Provision of Support Services. This Agreement does not entitle Client to any Support Services, or service levels to, the MOBILE SYNC product, which may be provided by BEATGRID at its sole discretion. BEATGRID will use commercially reasonable efforts to provide or procure technical support services for Software and Support Services licensed by the Client (“Support Services”) in accordance with the applicable Service Levels, subject to the Clients’ sole remedy for any failure by BEATGRID to achieve an applicable Service Level being the relevant Service Level Credits. Such Service Levels and Service Level Credits apply to Support Services only if the Client is Licensing in and paying Fees specifically for Support Services in accordance with this Agreement. Capitalised Terms not defined herein shall have the meaning provided in the BEATGRID Terms and Conditions.

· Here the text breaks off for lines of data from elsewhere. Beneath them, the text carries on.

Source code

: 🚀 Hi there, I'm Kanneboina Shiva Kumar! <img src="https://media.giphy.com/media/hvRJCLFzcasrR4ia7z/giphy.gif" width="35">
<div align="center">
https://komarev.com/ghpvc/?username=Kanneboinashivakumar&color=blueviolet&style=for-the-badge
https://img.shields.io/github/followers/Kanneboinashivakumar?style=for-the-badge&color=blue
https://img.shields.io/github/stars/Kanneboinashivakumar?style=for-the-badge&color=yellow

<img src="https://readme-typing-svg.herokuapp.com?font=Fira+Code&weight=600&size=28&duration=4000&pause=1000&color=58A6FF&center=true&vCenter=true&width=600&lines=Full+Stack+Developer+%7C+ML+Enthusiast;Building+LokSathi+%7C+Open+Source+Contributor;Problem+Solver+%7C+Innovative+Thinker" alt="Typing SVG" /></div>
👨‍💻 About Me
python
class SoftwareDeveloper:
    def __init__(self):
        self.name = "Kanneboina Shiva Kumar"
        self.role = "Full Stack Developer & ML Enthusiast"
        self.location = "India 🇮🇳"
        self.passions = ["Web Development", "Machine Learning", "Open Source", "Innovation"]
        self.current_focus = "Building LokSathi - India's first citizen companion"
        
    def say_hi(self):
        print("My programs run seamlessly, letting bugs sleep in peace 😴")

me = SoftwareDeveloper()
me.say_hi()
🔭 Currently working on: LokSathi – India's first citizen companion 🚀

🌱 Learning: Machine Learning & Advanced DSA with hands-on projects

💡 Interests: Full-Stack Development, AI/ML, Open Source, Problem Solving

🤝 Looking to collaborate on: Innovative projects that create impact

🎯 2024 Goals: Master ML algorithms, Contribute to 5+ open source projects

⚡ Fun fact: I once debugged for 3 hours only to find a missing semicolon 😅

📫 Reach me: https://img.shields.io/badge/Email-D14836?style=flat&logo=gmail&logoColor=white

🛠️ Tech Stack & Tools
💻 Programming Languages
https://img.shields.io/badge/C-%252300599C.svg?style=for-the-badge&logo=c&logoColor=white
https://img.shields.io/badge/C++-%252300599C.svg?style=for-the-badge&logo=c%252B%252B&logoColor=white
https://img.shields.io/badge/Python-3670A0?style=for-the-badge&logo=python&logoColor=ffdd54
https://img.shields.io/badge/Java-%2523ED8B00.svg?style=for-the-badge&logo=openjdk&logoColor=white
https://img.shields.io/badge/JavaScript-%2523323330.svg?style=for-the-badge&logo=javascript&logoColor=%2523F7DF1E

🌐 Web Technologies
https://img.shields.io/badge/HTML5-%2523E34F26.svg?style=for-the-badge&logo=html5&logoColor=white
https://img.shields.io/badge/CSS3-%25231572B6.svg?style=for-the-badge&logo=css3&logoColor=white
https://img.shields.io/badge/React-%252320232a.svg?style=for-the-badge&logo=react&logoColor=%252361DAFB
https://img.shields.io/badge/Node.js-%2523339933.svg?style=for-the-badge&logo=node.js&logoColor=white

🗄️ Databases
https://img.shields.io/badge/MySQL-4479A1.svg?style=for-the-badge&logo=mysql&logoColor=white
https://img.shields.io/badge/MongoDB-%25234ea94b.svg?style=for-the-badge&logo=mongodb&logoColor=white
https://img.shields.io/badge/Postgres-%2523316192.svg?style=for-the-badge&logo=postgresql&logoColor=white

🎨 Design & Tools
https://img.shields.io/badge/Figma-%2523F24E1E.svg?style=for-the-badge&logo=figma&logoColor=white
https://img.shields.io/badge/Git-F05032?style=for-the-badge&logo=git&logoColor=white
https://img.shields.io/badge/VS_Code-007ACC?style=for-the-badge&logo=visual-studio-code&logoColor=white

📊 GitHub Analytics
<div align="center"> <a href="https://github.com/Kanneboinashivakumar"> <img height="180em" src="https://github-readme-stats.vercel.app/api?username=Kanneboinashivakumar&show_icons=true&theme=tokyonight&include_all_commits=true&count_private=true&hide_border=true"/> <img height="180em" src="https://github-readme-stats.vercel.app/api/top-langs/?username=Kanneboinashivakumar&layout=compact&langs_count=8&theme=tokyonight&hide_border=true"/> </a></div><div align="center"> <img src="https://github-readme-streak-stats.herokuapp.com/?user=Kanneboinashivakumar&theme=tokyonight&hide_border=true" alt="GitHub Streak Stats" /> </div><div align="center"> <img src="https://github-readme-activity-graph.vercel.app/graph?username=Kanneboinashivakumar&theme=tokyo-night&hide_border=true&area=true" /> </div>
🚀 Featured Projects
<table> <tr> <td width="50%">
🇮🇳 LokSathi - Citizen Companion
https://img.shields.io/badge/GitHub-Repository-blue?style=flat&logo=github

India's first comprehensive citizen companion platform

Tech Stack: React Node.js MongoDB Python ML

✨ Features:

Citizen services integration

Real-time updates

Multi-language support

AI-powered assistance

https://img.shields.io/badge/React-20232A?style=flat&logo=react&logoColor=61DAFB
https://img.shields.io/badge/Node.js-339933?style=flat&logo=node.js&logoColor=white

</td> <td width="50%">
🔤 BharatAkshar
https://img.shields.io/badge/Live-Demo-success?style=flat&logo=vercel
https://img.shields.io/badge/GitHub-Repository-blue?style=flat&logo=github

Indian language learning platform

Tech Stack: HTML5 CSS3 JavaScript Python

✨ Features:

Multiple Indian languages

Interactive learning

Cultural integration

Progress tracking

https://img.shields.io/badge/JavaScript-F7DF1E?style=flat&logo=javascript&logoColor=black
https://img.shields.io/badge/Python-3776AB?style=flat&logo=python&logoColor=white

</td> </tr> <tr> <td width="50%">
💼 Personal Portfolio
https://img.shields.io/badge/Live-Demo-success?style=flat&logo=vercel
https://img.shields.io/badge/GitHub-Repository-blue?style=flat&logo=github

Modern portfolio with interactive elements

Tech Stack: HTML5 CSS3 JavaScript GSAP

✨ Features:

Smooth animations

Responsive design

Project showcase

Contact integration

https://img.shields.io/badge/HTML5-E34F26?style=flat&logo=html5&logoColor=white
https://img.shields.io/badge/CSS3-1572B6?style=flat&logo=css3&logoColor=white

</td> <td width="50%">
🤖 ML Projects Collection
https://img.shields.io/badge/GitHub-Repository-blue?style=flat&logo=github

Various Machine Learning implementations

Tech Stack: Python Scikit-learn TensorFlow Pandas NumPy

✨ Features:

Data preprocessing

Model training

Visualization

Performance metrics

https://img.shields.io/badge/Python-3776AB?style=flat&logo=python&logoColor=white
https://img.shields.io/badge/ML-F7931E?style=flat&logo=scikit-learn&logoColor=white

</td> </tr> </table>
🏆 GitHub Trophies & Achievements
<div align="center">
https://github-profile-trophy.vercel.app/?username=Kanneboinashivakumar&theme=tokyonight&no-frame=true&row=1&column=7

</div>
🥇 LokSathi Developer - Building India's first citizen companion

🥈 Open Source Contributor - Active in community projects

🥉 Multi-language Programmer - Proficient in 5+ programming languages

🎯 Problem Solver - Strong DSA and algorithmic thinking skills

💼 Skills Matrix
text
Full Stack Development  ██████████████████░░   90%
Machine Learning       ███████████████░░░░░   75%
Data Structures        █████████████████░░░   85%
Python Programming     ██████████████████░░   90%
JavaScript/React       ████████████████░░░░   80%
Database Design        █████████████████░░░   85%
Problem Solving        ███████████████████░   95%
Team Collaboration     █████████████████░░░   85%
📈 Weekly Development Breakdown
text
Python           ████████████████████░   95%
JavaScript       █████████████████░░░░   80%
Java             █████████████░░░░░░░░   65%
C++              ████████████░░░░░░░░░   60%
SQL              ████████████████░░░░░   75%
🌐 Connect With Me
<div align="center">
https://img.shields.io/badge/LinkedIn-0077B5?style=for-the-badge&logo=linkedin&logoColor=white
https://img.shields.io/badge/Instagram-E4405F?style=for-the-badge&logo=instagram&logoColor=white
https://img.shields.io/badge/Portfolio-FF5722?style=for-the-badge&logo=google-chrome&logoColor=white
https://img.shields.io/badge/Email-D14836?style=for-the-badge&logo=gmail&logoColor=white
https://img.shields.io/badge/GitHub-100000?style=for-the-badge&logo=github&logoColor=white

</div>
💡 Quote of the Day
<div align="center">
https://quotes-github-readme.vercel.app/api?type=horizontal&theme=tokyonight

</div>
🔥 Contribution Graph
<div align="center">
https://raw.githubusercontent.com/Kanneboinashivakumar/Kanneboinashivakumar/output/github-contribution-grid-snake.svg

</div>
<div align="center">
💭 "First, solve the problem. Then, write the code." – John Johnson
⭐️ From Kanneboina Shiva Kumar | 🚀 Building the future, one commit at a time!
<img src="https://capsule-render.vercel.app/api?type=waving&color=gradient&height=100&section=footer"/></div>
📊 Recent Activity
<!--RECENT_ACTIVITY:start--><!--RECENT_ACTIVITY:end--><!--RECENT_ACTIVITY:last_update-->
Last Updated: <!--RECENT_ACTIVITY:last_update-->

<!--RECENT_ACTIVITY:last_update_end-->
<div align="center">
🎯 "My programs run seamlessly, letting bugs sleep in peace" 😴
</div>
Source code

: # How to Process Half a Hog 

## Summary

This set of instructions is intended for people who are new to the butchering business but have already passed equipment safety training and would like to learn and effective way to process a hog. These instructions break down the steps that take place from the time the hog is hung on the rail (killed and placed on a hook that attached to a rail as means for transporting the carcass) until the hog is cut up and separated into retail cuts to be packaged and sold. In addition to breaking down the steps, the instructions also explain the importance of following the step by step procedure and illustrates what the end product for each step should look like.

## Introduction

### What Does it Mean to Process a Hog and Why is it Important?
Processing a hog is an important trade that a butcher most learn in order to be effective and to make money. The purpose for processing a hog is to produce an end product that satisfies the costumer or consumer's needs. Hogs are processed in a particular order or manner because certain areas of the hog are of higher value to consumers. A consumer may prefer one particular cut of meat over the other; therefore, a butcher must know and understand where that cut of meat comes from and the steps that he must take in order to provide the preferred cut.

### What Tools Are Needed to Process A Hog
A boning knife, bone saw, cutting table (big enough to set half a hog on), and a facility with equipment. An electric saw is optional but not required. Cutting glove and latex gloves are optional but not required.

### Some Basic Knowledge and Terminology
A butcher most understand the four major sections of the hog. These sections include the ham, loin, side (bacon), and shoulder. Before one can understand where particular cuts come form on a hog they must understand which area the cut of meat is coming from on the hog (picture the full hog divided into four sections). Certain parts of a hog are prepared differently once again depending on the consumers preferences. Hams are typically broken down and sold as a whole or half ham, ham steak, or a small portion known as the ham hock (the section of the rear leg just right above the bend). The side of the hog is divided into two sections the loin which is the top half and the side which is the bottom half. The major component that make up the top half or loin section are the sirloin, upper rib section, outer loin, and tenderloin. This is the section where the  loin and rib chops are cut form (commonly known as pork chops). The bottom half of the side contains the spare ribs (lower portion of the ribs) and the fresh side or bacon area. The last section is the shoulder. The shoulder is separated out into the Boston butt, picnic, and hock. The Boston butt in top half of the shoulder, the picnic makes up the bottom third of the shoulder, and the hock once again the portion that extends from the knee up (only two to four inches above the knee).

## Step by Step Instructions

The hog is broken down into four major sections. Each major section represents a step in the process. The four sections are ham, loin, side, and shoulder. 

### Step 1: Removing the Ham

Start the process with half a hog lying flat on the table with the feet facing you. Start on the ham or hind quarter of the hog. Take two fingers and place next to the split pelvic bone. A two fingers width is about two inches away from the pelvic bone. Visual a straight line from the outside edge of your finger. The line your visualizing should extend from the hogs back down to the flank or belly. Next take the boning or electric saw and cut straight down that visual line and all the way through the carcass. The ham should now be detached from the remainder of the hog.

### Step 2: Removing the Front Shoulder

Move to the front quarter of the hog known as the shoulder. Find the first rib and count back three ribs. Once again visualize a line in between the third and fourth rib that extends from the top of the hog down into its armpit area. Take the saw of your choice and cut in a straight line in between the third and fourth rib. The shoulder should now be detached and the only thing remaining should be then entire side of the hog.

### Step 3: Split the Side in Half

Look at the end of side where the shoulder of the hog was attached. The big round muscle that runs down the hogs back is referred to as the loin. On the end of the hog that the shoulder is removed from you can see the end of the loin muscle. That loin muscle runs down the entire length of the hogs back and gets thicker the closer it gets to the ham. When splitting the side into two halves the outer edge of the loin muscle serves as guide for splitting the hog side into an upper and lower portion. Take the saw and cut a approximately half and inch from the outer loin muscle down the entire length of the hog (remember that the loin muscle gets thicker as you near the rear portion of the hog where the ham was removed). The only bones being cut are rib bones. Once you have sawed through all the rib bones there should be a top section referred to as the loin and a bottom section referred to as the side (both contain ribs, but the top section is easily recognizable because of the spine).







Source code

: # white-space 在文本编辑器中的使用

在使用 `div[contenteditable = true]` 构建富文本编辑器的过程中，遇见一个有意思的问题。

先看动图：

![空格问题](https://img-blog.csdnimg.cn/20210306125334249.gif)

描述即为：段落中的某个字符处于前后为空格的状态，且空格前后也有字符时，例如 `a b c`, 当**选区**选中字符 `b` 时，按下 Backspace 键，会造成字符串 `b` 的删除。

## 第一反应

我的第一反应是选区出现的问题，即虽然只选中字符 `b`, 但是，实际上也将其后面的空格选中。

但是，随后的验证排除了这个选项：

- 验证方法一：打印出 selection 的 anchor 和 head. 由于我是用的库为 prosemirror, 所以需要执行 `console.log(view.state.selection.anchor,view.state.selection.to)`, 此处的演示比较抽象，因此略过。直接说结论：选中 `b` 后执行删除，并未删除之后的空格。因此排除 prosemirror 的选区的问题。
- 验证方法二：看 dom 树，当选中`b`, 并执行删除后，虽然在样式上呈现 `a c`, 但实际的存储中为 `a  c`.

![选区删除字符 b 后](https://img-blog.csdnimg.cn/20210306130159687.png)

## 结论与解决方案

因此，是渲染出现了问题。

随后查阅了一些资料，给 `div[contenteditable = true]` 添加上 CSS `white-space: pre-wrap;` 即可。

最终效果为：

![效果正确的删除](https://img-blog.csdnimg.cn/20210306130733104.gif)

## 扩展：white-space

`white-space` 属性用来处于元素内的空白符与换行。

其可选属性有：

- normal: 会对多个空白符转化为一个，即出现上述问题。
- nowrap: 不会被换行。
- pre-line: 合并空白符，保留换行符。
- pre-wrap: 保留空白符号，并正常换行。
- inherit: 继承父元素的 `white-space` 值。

- Support Services will be provided between 9:00 a.m. and 6:00 p.m. Central European Summer Time (CEST), (Central European Time (CET) (collectively “Business Hours”) on business days (excluding public holidays and weekends).
- Support Services will be facilitated through an online management system when the Client submits a request for Support Services to BEATGRID via the following email: email@example.com
- Support Requests. Each Support Request will be prioritised according to its Severity Level (defined below).
- Additional Support Services. The parties may agree to arrangements for additional Support Services in accordance with BEATGRID’s then-current standard rates (unless otherwise agreed by the parties.
- Services Outside the Scope of Support Services. To avoid doubt, the scope of Support Services does not include:
- modifying the Client Applications or other systems;
- developing new versions of the Software or Services;
- modifications or adaptations to enable the Software to operate on:
- additional operating systems other than Android and iOS;
- new versions of compatible mobile devices;
- incompatible mobile devices;
- first-line assistance or interaction with end-users;
- tailored training or non-standard assistance not expressly agreed to in writing;
- a specific guaranteed minimum number of support or development hours.
- Upon request BEATGRID will provide Support Services in accordance with this policy; and (i) third-party hosting infrastructure and services. Any Services the Client would like to obtain beyond the scope of Support Services will only be provided if the parties agree in writing that they will be provided by BEATGRID as Additional Services.
6. LICENSE TO BEATGRID AND PRODUCT FEEDBACK.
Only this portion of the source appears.